Even for us at KPMG, as an advisory firm, when we see steps being taken by the government to rationalise its spending. We will try to provide solutions that businesses can use to adapt to the situation. We need to think of new ways to help businesses continue to grow and take advantage of the changing circumstances.
I am not against the private sector. However, the private sector cannot expect to be protected and subsidised by the government.
Some businesses may be affected by what is happening domestically, but they have the opportunity to go outside the country and promote their products and services abroad. The government cannot be expected to help them, but I strongly believe that in the long run the private sector will benefit from the policies being rolled out by the government.
Saudi Arabia is a land of opportunists. Enormous opportunities are being created in the fields of healthcare, education and housing sectors. Especially the housing sector, where there is a lull in the business and a lack of investments at the moment.
We are trying to create a sustainable industry, and there aren’t any players in the market that can do it. I believe the global players should come into the country and transform the housing sector, starting with a million or more units that will be required for the coming two years. The government could explore ways by which it can help with the financing and construction.
Of course, some sectors need adjusting to the changing environment, such as the cement sector. It has been benefitting from the growing economy for the last 30 years. If they have some years of hardship, that would be not be a bad thing. Over the years they have benefitted from a number of concessions such as free gas, free raw materials so they should get used to experiencing normal levels of profitability when these benefits are curtailed or the demand for cement is not as much as before due to slowdown in the housing sector. However, with the expected revival of the housing boom as a part of the vision for the country, they can expect to get back to their previous levels of profitability.
As for the construction sector, businesses that did not follow the industry standards had to pay the price. The construction sector is important, and they will find their way out of the downturn. The practice of spending even when there was no justification has stopped and this will hurt some players who profited from previous practices when money was freely available. There will also definitely be some consolidation for other sectors.
For anyone or any investors looking for opportunities in Saudi Arabia, there is still a lot of opportunities for mid-sized entrepreneurs and organisations. There are also some opportunities for big organisations. The government is doing everything it can to attract investors. Mid-sized companies in Europe, Brazil, India, and China, are perhaps faced with challenges due to the saturated markets they operate in, where they have fewer opportunities to grow; but they could benefit from the Saudi market, that promises to open up and offer huge opportunities to grow.
The Saudi economy is a real economy where there are real opportunities, purchasing power as well as a smart young population. And the government is doing its best to ensure sustainable economic growth.

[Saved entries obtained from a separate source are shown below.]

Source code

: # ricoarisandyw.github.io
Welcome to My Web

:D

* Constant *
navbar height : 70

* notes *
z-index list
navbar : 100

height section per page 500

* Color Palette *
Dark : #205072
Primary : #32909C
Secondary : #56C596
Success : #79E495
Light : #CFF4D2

Aramco itself will soon become a private sector company in the next year or two. There are opportunities in many sectors run and managed by the government. They will soon be opened up to a certain degree for the private sector to either run independently or jointly with the government.
In conclusion I must say that the actions being taken by the Saudi government to rationalise spending and reorganise itself will result in sustained benefits for the country’s economy. Pains felt by some businesses due to this are temporary in nature but there is enough and more opportunities for everyone to participate and benefit in the long run. So instead of complaining we must seize the enormous opportunities by adapting to the changes and moving with the times.